• What the task requires: An exact copy of every entry is needed, without the pictures.

[Collected data]
+ + + + +

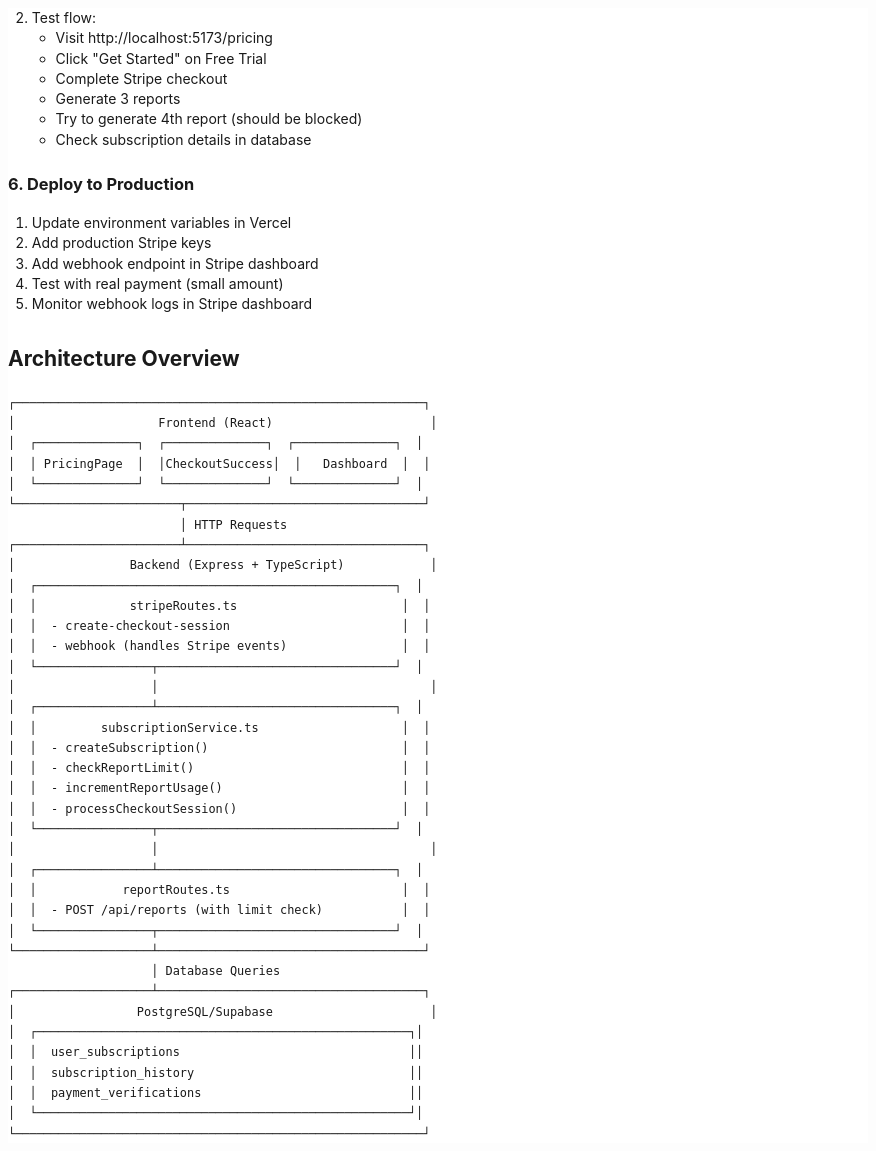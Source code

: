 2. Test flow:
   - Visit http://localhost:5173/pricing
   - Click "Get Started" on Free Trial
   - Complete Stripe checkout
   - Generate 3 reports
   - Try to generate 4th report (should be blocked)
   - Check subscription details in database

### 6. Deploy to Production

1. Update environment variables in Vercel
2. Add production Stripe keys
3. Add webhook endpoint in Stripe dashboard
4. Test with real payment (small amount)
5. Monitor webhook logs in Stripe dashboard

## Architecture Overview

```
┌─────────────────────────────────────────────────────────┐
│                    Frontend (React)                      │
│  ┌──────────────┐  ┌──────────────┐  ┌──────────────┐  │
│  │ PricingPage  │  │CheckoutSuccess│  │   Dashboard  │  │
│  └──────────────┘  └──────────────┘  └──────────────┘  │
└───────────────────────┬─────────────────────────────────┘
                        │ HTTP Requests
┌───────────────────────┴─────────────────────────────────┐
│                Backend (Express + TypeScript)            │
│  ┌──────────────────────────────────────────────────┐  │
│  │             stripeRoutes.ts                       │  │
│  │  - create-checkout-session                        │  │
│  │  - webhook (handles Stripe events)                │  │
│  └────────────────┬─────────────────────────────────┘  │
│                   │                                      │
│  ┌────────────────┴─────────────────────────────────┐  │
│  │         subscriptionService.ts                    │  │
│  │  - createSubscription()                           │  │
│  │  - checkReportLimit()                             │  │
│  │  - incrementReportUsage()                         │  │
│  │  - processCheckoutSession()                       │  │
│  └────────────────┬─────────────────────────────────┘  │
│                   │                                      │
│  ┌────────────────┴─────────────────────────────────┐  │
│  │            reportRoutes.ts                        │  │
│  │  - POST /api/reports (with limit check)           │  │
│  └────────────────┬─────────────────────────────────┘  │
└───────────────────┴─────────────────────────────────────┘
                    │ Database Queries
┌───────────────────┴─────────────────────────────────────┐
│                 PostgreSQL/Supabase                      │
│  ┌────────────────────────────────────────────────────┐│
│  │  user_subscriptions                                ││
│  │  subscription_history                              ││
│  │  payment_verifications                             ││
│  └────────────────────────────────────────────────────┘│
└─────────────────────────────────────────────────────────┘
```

+ + + + +

• Solution to this exercise:
Source code

: 2. Test flow:
   - Visit http://localhost:5173/pricing
   - Click "Get Started" on Free Trial
   - Complete Stripe checkout
   - Generate 3 reports
   - Try to generate 4th report (should be blocked)
   - Check subscription details in database

### 6. Deploy to Production

1. Update environment variables in Vercel
2. Add production Stripe keys
3. Add webhook endpoint in Stripe dashboard
4. Test with real payment (small amount)
5. Monitor webhook logs in Stripe dashboard

## Architecture Overview

```
┌─────────────────────────────────────────────────────────┐
│                    Frontend (React)                      │
│  ┌──────────────┐  ┌──────────────┐  ┌──────────────┐  │
│  │ PricingPage  │  │CheckoutSuccess│  │   Dashboard  │  │
│  └──────────────┘  └──────────────┘  └──────────────┘  │
└───────────────────────┬─────────────────────────────────┘
                        │ HTTP Requests
┌───────────────────────┴─────────────────────────────────┐
│                Backend (Express + TypeScript)            │
│  ┌──────────────────────────────────────────────────┐  │
│  │             stripeRoutes.ts                       │  │
│  │  - create-checkout-session                        │  │
│  │  - webhook (handles Stripe events)                │  │
│  └────────────────┬─────────────────────────────────┘  │
│                   │                                      │
│  ┌────────────────┴─────────────────────────────────┐  │
│  │         subscriptionService.ts                    │  │
│  │  - createSubscription()                           │  │
│  │  - checkReportLimit()                             │  │
│  │  - incrementReportUsage()                         │  │
│  │  - processCheckoutSession()                       │  │
│  └────────────────┬─────────────────────────────────┘  │
│                   │                                      │
│  ┌────────────────┴─────────────────────────────────┐  │
│  │            reportRoutes.ts                        │  │
│  │  - POST /api/reports (with limit check)           │  │
│  └────────────────┬─────────────────────────────────┘  │
└───────────────────┴─────────────────────────────────────┘
                    │ Database Queries
┌───────────────────┴─────────────────────────────────────┐
│                 PostgreSQL/Supabase                      │
│  ┌────────────────────────────────────────────────────┐│
│  │  user_subscriptions                                ││
│  │  subscription_history                              ││
│  │  payment_verifications                             ││
│  └────────────────────────────────────────────────────┘│
└─────────────────────────────────────────────────────────┘
```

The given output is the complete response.